Ela sabia a resposta, mas ela tinha o dever de fazer o que qualquer outro paramédico e enfermeiro faria. Ela tentaria tirar informações de mim para saber se precisava chamar a polícia, ou não. Ela queria saber se era apenas uma agitação para trazer emoção a vida monótona de crianças ricas como nós, e eu sabia disso porque não era a primeira vez que isso acontecia comigo. Era assim que as pessoas viam a gente, mas não era essa a situação.
Dessa vez toda a confusão tinha razão, tinha um causador e o que ele estava fazendo não trazia só agitação pra vida de ninguém. Trazia desconforto, trazia dúvidas, trazia vontade de simplesmente parar de tentar.
-Eu levo os créditos por isso.
Eu não o vi, só sabia que ele estava do outro lado do corredor, provavelmente sentado em outra maca.

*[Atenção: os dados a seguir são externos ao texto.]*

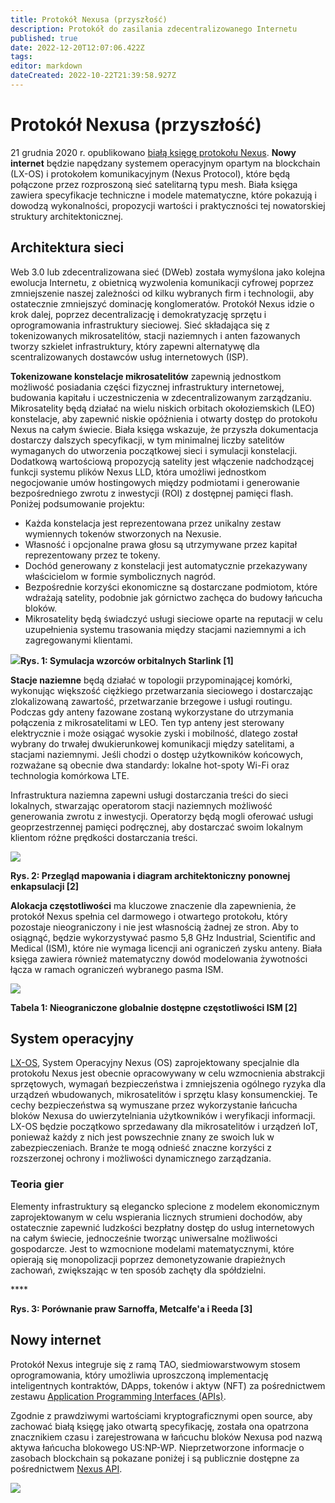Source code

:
 ```yaml
---
title: Protokół Nexusa (przyszłość)
description: Protokół do zasilania zdecentralizowanego Internetu
published: true
date: 2022-12-20T12:07:06.422Z
tags: 
editor: markdown
dateCreated: 2022-10-22T21:39:58.927Z
---
```


# Protokół Nexusa (przyszłość)

21 grudnia 2020 r. opublikowano [białą księgę protokołu Nexus](https://tech.nexus.io/files/nexus\_protocol/Nexus\_Protocol\_1.0.0.pdf). **Nowy internet** będzie napędzany systemem operacyjnym opartym na blockchain (LX-OS) i protokołem komunikacyjnym (Nexus Protocol), które będą połączone przez rozproszoną sieć satelitarną typu mesh. Biała księga zawiera specyfikacje techniczne i modele matematyczne, które pokazują i dowodzą wykonalności, propozycji wartości i praktyczności tej nowatorskiej struktury architektonicznej.

## **Architektura sieci**

Web 3.0 lub zdecentralizowana sieć (DWeb) została wymyślona jako kolejna ewolucja Internetu, z obietnicą wyzwolenia komunikacji cyfrowej poprzez zmniejszenie naszej zależności od kilku wybranych firm i technologii, aby ostatecznie zmniejszyć dominację konglomeratów. Protokół Nexus idzie o krok dalej, poprzez decentralizację i demokratyzację sprzętu i oprogramowania infrastruktury sieciowej. Sieć składająca się z tokenizowanych mikrosatelitów, stacji naziemnych i anten fazowanych tworzy szkielet infrastruktury, który zapewni alternatywę dla scentralizowanych dostawców usług internetowych (ISP).

**Tokenizowane konstelacje mikrosatelitów** zapewnią jednostkom możliwość posiadania części fizycznej infrastruktury internetowej, budowania kapitału i uczestniczenia w zdecentralizowanym zarządzaniu. Mikrosatelity będą działać na wielu niskich orbitach okołoziemskich (LEO) konstelacje, aby zapewnić niskie opóźnienia i otwarty dostęp do protokołu Nexus na całym świecie. Biała księga wskazuje, że przyszła dokumentacja dostarczy dalszych specyfikacji, w tym minimalnej liczby satelitów wymaganych do utworzenia początkowej sieci i symulacji konstelacji. Dodatkową wartościową propozycją satelity jest włączenie nadchodzącej funkcji systemu plików Nexus LLD, która umożliwi jednostkom negocjowanie umów hostingowych między podmiotami i generowanie bezpośredniego zwrotu z inwestycji (ROI) z dostępnej pamięci flash. Poniżej podsumowanie projektu:

* Każda konstelacja jest reprezentowana przez unikalny zestaw wymiennych tokenów stworzonych na Nexusie.
* Własność i opcjonalne prawa głosu są utrzymywane przez kapitał reprezentowany przez te tokeny.
* Dochód generowany z konstelacji jest automatycznie przekazywany właścicielom w formie symbolicznych nagród.
* Bezpośrednie korzyści ekonomiczne są dostarczane podmiotom, które wdrażają satelity, podobnie jak górnictwo zachęca do budowy łańcucha bloków.
* Mikrosatelity będą świadczyć usługi sieciowe oparte na reputacji w celu uzupełnienia systemu trasowania między stacjami naziemnymi a ich zagregowanymi klientami.

![](https://miro.medium.com/max/1024/1\*kIEUUBrnF8GCVdop9-NUQA.png)**Rys. 1: Symulacja wzorców orbitalnych Starlink \[1]**

**Stacje naziemne** będą działać w topologii przypominającej komórki, wykonując większość ciężkiego przetwarzania sieciowego i dostarczając zlokalizowaną zawartość, przetwarzanie brzegowe i usługi routingu. Podczas gdy anteny fazowane zostaną wykorzystane do utrzymania połączenia z mikrosatelitami w LEO. Ten typ anteny jest sterowany elektrycznie i może osiągać wysokie zyski i mobilność, dlatego został wybrany do trwałej dwukierunkowej komunikacji między satelitami, a stacjami naziemnymi. Jeśli chodzi o dostęp użytkowników końcowych, rozważane są obecnie dwa standardy: lokalne hot-spoty Wi-Fi oraz technologia komórkowa LTE.

Infrastruktura naziemna zapewni usługi dostarczania treści do sieci lokalnych, stwarzając operatorom stacji naziemnych możliwość generowania zwrotu z inwestycji. Operatorzy będą mogli oferować usługi geoprzestrzennej pamięci podręcznej, aby dostarczać swoim lokalnym klientom różne prędkości dostarczania treści.

![](https://miro.medium.com/max/1088/1\*Jrwb8NlXdwF03Q4IqBrWYg.png)

**Rys. 2: Przegląd mapowania i diagram architektoniczny ponownej enkapsulacji \[2]**

**Alokacja częstotliwości** ma kluczowe znaczenie dla zapewnienia, że protokół Nexus spełnia cel darmowego i otwartego protokołu, który pozostaje nieograniczony i nie jest własnością żadnej ze stron. Aby to osiągnąć, będzie wykorzystywać pasmo 5,8 GHz Industrial, Scientific and Medical (ISM), które nie wymaga licencji ani ograniczeń zysku anteny. Biała księga zawiera również matematyczny dowód modelowania żywotności łącza w ramach ograniczeń wybranego pasma ISM.

![](https://miro.medium.com/max/652/1\*hLhVDk7j8gINvti8Xw6v\_A.png)

**Tabela 1: Nieograniczone globalnie dostępne częstotliwości ISM \[2]**

## **System operacyjny**

[LX-OS](https://medium.com/@NexusOfficial/nexos-the-nexus-operating-system-a-bastion-for-the-internet-of-things-iot-beyond-c37aa477c119), System Operacyjny Nexus (OS) zaprojektowany specjalnie dla protokołu Nexus jest obecnie opracowywany w celu wzmocnienia abstrakcji sprzętowych, wymagań bezpieczeństwa i zmniejszenia ogólnego ryzyka dla urządzeń wbudowanych, mikrosatelitów i sprzętu klasy konsumenckiej. Te cechy bezpieczeństwa są wymuszane przez wykorzystanie łańcucha bloków Nexusa do uwierzytelniania użytkowników i weryfikacji informacji. LX-OS będzie początkowo sprzedawany dla mikrosatelitów i urządzeń IoT, ponieważ każdy z nich jest powszechnie znany ze swoich luk w zabezpieczeniach. Branże te mogą odnieść znaczne korzyści z rozszerzonej ochrony i możliwości dynamicznego zarządzania.

### **Teoria gier**

Elementy infrastruktury są elegancko splecione z modelem ekonomicznym zaprojektowanym w celu wspierania licznych strumieni dochodów, aby ostatecznie zapewnić ludzkości bezpłatny dostęp do usług internetowych na całym świecie, jednocześnie tworząc uniwersalne możliwości gospodarcze. Jest to wzmocnione modelami matematycznymi, które opierają się monopolizacji poprzez demonetyzowanie drapieżnych zachowań, zwiększając w ten sposób zachęty dla spółdzielni.

<img src="https://miro.medium.com/max/1400/1*0AXWpP__rEy5eXfPaK6ESw.png" alt="" data-size="oryginał">****

**Rys. 3: Porównanie praw Sarnoffa, Metcalfe'a i Reeda \[3]**

## **Nowy internet**

Protokół Nexus integruje się z ramą TAO, siedmiowarstwowym stosem oprogramowania, który umożliwia uproszczoną implementację inteligentnych kontraktów, DApps, tokenów i aktyw (NFT) za pośrednictwem zestawu [Application Programming Interfaces (APIs)](https://tech.nexus.io/software-stack?s=api).

Zgodnie z prawdziwymi wartościami kryptograficznymi open source, aby zachować białą księgę jako otwartą specyfikację, została ona opatrzona znacznikiem czasu i zarejestrowana w łańcuchu bloków Nexusa pod nazwą aktywa łańcucha blokowego US:NP-WP. Nieprzetworzone informacje o zasobach blockchain są pokazane poniżej i są publicznie dostępne za pośrednictwem [Nexus API](http://api.nexus.io:8080/assets/get/asset/US:NP-WP).

![](<../../../.gitbook/assets/Nexus Protocol.png>)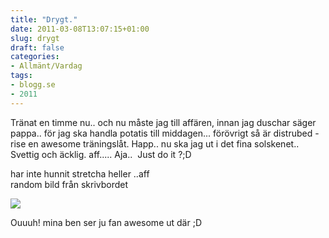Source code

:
 ```yaml
---
title: "Drygt."
date: 2011-03-08T13:07:15+01:00
slug: drygt
draft: false
categories:
- Allmänt/Vardag
tags:
- blogg.se
- 2011
---
```

Tränat en timme nu.. och nu måste jag till affären, innan jag duschar säger pappa.. för jag ska handla potatis till middagen... förövrigt så är distrubed - rise en awesome träningslåt. Happ.. nu ska jag ut i det fina solskenet.. Svettig och äcklig. aff..... Aja..  Just do it ?;D  
  
har inte hunnit stretcha heller ..aff  
random bild från skrivbordet  
  
![](/assets/images/blogg.se/lovelegs_136488662.jpg)  
  
Ouuuh! mina ben ser ju fan awesome ut där ;D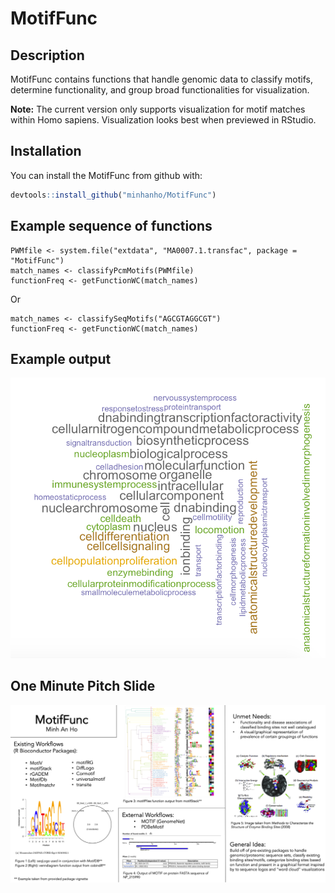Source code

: 
# MotifFunc

<!-- badges: start -->
<!-- badges: end -->

## Description

MotifFunc contains functions that handle genomic data to classify motifs, determine functionality, and group broad functionalities for visualization.

__Note:__ The current version only supports visualization for motif matches within Homo sapiens. Visualization looks best when previewed in RStudio.

## Installation

You can install the MotifFunc from github with:

``` r
devtools::install_github("minhanho/MotifFunc")
```

## Example sequence of functions
```
PWMfile <- system.file("extdata", "MA0007.1.transfac", package = "MotifFunc")
match_names <- classifyPcmMotifs(PWMfile)
functionFreq <- getFunctionWC(match_names)
```
Or

```
match_names <- classifySeqMotifs("AGCGTAGGCGT")
functionFreq <- getFunctionWC(match_names)
```

## Example output

![WC](WCoutput.png)

## One Minute Pitch Slide

![Slide](HO_M_A1.png)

-Quanto orgulho. - Eu resmunguei.
-Você sabe que tá ferrada, né?
Eu queria ignorar a voz dele porque sabia que de alguma forma eu já estava com problemas, mas era impossível evitar ouvir o que ele dizia. Ele era impertinente e extremamente perigoso porque era eficiente.
-Eu?
-Eu é que não estou.
-Eu não vejo como. - Eu disse me permitindo dar uma risada leve, a dispar da pontada que senti com o álcool sendo jogado no ferimento.- Você sabe que você não pode ser a pessoa que chama a polícia, né? E alguém com certeza vai chamar a polícia. E eu no seu lugar não tiraria nem sangue pra fazer exame, você não iria muito longe.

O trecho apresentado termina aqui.